# Problem statement:
For the material below, return exactly the lines starting at the line containing "rootId = root;" and ending at the line containing "private node_attr[SDGNodeStub node]", both ends included, and no others.

Segment Start: Available data

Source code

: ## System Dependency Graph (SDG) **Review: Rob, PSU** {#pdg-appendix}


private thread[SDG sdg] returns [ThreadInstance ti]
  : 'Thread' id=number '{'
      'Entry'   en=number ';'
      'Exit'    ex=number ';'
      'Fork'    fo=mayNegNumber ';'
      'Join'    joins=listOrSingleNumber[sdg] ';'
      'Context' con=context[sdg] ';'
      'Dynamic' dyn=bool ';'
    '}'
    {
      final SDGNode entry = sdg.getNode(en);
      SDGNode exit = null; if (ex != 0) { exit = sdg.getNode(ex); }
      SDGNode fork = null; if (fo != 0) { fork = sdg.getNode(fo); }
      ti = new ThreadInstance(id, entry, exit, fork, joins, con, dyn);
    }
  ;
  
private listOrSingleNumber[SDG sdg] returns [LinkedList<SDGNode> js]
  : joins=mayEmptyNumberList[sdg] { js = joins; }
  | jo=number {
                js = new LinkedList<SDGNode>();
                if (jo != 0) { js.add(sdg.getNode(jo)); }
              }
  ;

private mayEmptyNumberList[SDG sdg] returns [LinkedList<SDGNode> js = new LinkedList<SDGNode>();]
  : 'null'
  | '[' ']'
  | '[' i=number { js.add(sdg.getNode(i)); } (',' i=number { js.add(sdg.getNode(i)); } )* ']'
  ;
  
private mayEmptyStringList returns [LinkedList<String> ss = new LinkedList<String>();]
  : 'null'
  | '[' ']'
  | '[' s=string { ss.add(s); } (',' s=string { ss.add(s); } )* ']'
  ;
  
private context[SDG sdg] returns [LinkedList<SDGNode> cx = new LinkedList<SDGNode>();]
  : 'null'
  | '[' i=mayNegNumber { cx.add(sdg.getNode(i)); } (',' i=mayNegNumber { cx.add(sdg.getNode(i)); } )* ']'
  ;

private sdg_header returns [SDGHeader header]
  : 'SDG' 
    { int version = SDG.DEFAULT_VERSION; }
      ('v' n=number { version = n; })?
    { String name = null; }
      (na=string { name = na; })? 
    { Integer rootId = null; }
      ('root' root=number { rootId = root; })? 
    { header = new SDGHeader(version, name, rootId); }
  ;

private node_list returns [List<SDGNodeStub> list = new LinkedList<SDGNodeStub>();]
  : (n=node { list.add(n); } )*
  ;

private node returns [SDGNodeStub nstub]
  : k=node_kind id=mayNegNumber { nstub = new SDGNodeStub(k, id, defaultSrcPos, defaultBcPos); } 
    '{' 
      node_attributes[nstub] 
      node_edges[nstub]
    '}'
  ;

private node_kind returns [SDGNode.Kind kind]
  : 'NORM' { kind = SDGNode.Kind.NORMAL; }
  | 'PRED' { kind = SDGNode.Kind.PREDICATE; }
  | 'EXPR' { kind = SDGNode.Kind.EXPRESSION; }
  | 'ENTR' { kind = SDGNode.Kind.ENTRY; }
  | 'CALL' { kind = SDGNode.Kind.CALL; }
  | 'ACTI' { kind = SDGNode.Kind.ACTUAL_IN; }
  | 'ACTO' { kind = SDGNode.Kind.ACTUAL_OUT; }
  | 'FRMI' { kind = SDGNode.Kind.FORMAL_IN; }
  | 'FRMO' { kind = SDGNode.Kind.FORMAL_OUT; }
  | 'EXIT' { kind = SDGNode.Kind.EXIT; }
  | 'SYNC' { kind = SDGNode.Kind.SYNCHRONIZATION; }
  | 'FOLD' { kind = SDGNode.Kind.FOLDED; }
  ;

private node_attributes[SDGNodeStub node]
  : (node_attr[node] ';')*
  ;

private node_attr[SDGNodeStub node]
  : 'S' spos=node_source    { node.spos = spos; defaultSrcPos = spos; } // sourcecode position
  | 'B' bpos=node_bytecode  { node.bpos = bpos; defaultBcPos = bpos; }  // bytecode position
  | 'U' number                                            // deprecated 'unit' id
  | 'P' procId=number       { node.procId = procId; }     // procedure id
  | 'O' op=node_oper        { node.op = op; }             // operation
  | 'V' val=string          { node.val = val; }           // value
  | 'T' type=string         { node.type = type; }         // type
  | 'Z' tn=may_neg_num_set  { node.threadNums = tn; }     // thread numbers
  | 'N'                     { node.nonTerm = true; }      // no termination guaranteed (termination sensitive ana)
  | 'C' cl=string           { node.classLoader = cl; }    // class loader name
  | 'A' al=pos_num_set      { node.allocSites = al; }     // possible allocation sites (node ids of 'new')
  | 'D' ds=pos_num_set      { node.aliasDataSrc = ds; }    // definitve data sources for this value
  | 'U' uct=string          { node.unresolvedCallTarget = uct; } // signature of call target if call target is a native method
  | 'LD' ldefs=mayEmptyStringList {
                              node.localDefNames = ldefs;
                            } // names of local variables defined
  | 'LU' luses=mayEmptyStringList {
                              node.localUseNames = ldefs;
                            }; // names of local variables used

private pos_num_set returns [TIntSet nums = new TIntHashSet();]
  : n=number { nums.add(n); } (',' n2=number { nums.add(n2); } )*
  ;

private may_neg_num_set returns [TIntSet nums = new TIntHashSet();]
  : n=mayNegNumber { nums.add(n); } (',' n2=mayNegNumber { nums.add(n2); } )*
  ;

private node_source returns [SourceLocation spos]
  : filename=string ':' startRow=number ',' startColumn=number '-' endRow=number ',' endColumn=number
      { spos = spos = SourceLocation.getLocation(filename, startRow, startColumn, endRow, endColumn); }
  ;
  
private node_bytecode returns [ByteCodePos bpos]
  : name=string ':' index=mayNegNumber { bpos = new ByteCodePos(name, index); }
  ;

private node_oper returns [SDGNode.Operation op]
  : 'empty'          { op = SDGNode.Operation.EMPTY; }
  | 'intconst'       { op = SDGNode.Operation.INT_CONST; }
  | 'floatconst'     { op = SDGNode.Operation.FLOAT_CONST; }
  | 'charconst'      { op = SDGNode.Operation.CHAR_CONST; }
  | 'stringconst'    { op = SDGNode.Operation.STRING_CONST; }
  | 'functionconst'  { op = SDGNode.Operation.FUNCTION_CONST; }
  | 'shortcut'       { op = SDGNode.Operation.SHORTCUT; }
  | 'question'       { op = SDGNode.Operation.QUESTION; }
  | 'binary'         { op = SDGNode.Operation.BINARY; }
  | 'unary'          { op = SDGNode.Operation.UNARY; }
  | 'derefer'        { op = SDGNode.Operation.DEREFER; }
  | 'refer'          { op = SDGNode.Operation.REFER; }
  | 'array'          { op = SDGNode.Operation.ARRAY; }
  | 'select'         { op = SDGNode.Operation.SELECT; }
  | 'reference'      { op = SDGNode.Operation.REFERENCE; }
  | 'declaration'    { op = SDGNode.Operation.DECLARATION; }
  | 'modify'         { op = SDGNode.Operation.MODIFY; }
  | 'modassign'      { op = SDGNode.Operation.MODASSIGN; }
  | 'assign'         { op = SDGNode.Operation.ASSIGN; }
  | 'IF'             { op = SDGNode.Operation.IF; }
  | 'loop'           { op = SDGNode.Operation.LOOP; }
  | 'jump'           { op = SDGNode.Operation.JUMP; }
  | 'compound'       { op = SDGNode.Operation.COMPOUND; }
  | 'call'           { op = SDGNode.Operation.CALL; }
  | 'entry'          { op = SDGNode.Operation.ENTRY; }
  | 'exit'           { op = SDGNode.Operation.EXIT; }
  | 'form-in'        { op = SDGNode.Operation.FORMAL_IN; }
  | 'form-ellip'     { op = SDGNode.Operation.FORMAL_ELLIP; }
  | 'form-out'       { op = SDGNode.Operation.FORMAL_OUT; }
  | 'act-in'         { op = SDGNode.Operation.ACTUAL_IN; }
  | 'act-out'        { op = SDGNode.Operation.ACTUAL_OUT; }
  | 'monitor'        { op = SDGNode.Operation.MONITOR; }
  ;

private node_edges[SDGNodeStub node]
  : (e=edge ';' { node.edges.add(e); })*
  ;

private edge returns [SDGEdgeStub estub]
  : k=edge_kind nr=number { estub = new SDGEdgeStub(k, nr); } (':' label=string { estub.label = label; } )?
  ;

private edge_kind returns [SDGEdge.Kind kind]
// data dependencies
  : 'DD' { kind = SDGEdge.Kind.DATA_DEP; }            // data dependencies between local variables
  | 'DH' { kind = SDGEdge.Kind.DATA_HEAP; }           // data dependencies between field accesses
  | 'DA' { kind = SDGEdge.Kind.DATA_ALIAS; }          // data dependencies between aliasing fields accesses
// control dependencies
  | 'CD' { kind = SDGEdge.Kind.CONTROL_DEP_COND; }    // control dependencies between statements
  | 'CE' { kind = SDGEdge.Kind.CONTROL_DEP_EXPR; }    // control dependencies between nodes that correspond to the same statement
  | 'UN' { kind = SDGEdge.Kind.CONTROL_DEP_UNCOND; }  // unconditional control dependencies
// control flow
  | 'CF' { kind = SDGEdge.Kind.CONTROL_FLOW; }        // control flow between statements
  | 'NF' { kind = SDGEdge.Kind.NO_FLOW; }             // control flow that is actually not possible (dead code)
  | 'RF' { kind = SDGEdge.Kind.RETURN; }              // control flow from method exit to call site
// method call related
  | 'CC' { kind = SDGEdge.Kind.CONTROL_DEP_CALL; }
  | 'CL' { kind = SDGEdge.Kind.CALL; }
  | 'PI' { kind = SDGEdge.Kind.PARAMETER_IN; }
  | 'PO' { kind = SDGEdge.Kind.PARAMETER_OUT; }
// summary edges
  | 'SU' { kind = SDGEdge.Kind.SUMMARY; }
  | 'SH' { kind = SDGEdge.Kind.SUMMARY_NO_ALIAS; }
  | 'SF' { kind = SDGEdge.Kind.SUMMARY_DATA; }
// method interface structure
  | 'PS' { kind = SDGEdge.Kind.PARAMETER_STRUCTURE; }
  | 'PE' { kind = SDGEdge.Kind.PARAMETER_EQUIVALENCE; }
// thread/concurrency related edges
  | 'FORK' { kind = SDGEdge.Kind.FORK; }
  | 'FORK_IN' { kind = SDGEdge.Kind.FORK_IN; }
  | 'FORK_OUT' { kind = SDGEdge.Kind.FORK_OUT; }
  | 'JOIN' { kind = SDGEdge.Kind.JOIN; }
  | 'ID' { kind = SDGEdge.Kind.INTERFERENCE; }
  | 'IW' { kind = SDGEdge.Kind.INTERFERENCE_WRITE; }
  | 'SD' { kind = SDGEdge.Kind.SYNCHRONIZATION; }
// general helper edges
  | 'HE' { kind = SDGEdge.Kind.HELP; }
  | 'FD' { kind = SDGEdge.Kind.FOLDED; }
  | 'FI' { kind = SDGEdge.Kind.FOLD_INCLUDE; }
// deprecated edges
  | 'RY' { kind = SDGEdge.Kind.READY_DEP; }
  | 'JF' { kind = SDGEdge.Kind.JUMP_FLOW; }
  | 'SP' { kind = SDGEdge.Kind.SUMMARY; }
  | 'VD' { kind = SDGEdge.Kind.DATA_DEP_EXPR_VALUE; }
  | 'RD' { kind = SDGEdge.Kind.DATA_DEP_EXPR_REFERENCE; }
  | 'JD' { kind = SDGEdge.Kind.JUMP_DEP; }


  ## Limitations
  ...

Segment End: Available data

# Task answer:
      ('root' root=number { rootId = root; })? 
    { header = new SDGHeader(version, name, rootId); }
  ;

private node_list returns [List<SDGNodeStub> list = new LinkedList<SDGNodeStub>();]
  : (n=node { list.add(n); } )*
  ;

private node returns [SDGNodeStub nstub]
  : k=node_kind id=mayNegNumber { nstub = new SDGNodeStub(k, id, defaultSrcPos, defaultBcPos); } 
    '{' 
      node_attributes[nstub] 
      node_edges[nstub]
    '}'
  ;

private node_kind returns [SDGNode.Kind kind]
  : 'NORM' { kind = SDGNode.Kind.NORMAL; }
  | 'PRED' { kind = SDGNode.Kind.PREDICATE; }
  | 'EXPR' { kind = SDGNode.Kind.EXPRESSION; }
  | 'ENTR' { kind = SDGNode.Kind.ENTRY; }
  | 'CALL' { kind = SDGNode.Kind.CALL; }
  | 'ACTI' { kind = SDGNode.Kind.ACTUAL_IN; }
  | 'ACTO' { kind = SDGNode.Kind.ACTUAL_OUT; }
  | 'FRMI' { kind = SDGNode.Kind.FORMAL_IN; }
  | 'FRMO' { kind = SDGNode.Kind.FORMAL_OUT; }
  | 'EXIT' { kind = SDGNode.Kind.EXIT; }
  | 'SYNC' { kind = SDGNode.Kind.SYNCHRONIZATION; }
  | 'FOLD' { kind = SDGNode.Kind.FOLDED; }
  ;

private node_attributes[SDGNodeStub node]
  : (node_attr[node] ';')*
  ;

private node_attr[SDGNodeStub node]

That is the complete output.